The Museum of German History in Berlin contains exhibits dedicated to life in the German Democratic Republic—more commonly known as East Germany—including a grocery store display that includes several common household products that have become nostalgic tokens of life in the East. One such product is Mischkaffee, generously translated as “mixed coffee,” as in “mixed with other stuff,” a coffee product introduced in the late 1970s during a shortage now remembered as the East German Coffee Crisis. A spike in global coffee prices in 1976 led to the quadrupling of import costs, and giving way to a coffee shortage in the GDR. German coffee consumption was significant, then as now. In 2012 Germans drank an estimated 149 liters (nearly 40 gallons) of coffee per person per year; in the 1970s, East Germans spent almost twice as much on coffee annually as they did on shoes. Higher costs, concurrent with the global oil and energy crises of the 1970s, triggered a national coffee crisis in the communist country.

In response, the East German Politburo pulled cheaper coffee brands from the market and introduced Mischkaffee, which was at least 50 percent (cheap) coffee and 50 percent... other stuff. This other stuff falls under the lovely German term Kaffeeähnliches Getränk, or “coffee-like drinks”—substances similar in flavor and/or color to Bohnenkaffee, or “bean coffee.” 

Coffee-like coffee substitutes comprise a rich variety of makeshift epicureanism, and in various combinations have include anything from malt, grains, chicory, or sugar beets to grape seeds, asparagus, carrots, lupins, almonds, and even potatoes. A variant name for Mischkaffee was Muckefuck, which may be a Germanization of the French mocca faux, but the term’s origins are not entirely clear. Such was the state and the mystery of the East German cup of coffee by the end of 1977.

Just as any habitual coffee drinker might, East Germans hated Mischkaffee, and considered it an affront to their rights as consumers. Additionally, one of the fillers commonly included in Mischkaffee was peameal, or ground pea flour, which thickened in hot water and clogged coffee filters. It’s estimated that in the years between 1975 and 1977, 20 to 25 percent of the coffee consumed in East Germany had been sent over by friends and relatives in West Germany. 
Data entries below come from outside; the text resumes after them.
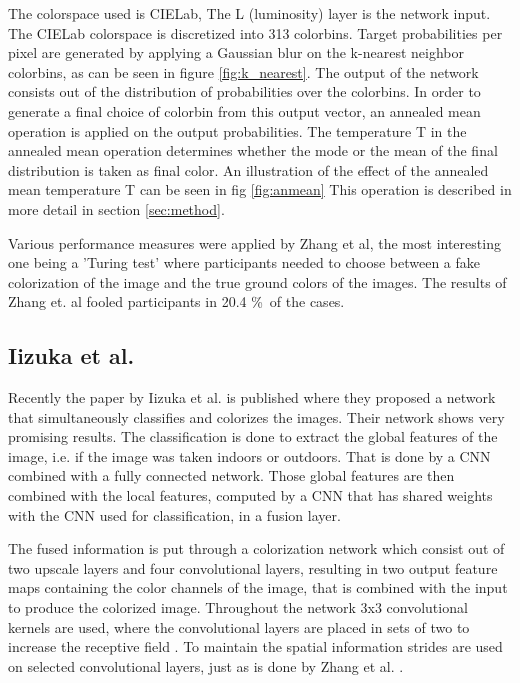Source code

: The colorspace used is CIELab, The L (luminosity) layer is the network input. The CIELab colorspace is discretized into 313 colorbins. Target probabilities per pixel are generated by applying a Gaussian blur on the k-nearest neighbor colorbins, as can be seen in figure \ref{fig:k_nearest}. The output of the network consists out of the distribution of probabilities over the colorbins. In order to generate a final choice of colorbin from this output vector, an annealed mean operation is applied on the output probabilities. The temperature T in the annealed mean operation determines whether the mode or the mean of the final distribution is taken as final color. An illustration of the effect of the annealed mean temperature T can be seen in fig \ref{fig:anmean} This operation is described in more detail in section \ref{sec:method}.

Various performance measures were applied by Zhang et al, the most interesting one being a 'Turing test' where participants needed to choose between a fake colorization of the image and the true ground colors of the images. The results of Zhang et. al fooled participants in 20.4 \%\ of the cases. 



\subsection{Iizuka et al.}
Recently the paper by Iizuka et al. \cite{IizukaSIGGRAPH2016} is published where they proposed a network that simultaneously classifies and colorizes the images. Their network shows very promising results. The classification is done to extract the global features of the image, i.e. if the image was taken indoors or outdoors. That is done by a CNN combined with a fully connected network. Those global features are then combined with the local features, computed by a CNN that has shared weights with the CNN used for classification, in a fusion layer.

The fused information is put through a colorization network which consist out of two upscale layers and four convolutional layers, resulting in two output feature maps containing the color channels of the image, that is combined with the input to produce the colorized image. 
Throughout the network 3x3 convolutional kernels are used, where the convolutional layers are placed in sets of two to increase the receptive field \cite{Simonyan}. To maintain the spatial information strides are used  on selected convolutional layers, just as is done by Zhang et al. \cite{Zhang}.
By 1978 the global coffee market had relaxed significantly and coffee import prices fell, but supply problems remained within the GDR throughout the 1980s. The importance of coffee to Germans on both sides of the Iron Curtain can be seen as a uniting symbol of German identity (which of course didn’t become united again, symbolically or otherwise, until October 1990).
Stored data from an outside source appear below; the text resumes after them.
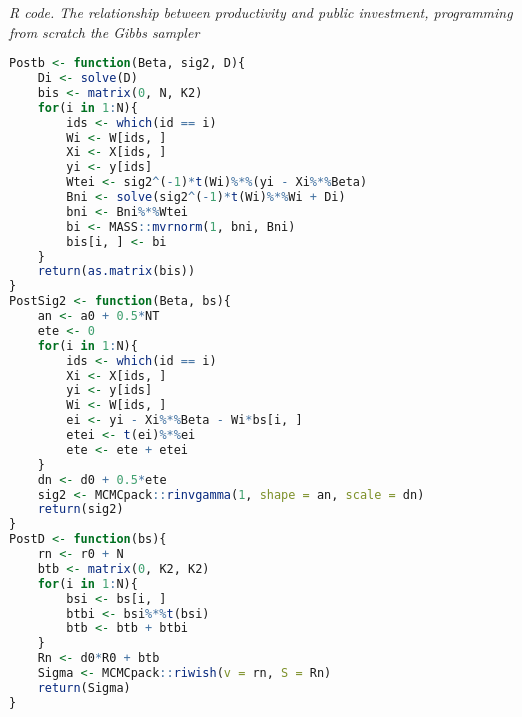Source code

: \begin{enumerate}[leftmargin=*]
\begin{tcolorbox}[enhanced,width=4.67in,center upper,
	fontupper=\large\bfseries,drop shadow southwest,sharp corners]
	\textit{R code. The relationship between productivity and public investment, programming from scratch the Gibbs sampler}
	\begin{VF}
		\begin{lstlisting}[language=R]
Postb <- function(Beta, sig2, D){
	Di <- solve(D)
	bis <- matrix(0, N, K2)
	for(i in 1:N){
		ids <- which(id == i)
		Wi <- W[ids, ]
		Xi <- X[ids, ]
		yi <- y[ids]
		Wtei <- sig2^(-1)*t(Wi)%*%(yi - Xi%*%Beta)
		Bni <- solve(sig2^(-1)*t(Wi)%*%Wi + Di)
		bni <- Bni%*%Wtei
		bi <- MASS::mvrnorm(1, bni, Bni)
		bis[i, ] <- bi
	}
	return(as.matrix(bis))
}
PostSig2 <- function(Beta, bs){
	an <- a0 + 0.5*NT
	ete <- 0
	for(i in 1:N){
		ids <- which(id == i)
		Xi <- X[ids, ]
		yi <- y[ids]
		Wi <- W[ids, ]
		ei <- yi - Xi%*%Beta - Wi*bs[i, ]
		etei <- t(ei)%*%ei
		ete <- ete + etei
	}
	dn <- d0 + 0.5*ete 
	sig2 <- MCMCpack::rinvgamma(1, shape = an, scale = dn)
	return(sig2)
}
PostD <- function(bs){
	rn <- r0 + N
	btb <- matrix(0, K2, K2)
	for(i in 1:N){
		bsi <- bs[i, ]
		btbi <- bsi%*%t(bsi)
		btb <- btb + btbi
	}
	Rn <- d0*R0 + btb
	Sigma <- MCMCpack::riwish(v = rn, S = Rn)
	return(Sigma)
}
\end{lstlisting}
	\end{VF}
\end{tcolorbox}


\end{enumerate}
In the Museum of German History, Mischkaffee features as a relic of another kind of life entirely,  as cartoonishly outdated as the avocado-green Trabant with a camping tent perched on top. Nostalgia for life in East Germany is called Ostalgia, and is generally seen as a bit misguided among people not old enough to remember it, not unlike millennial New Yorkers who long for the city’s bad old days of the 1970s and 1980s. Mischkaffee is no delicacy, and nothing to long for, but it’s a relic of a crisis few people remember. If anything, it’s one more reason to sit down and smell the real coffee.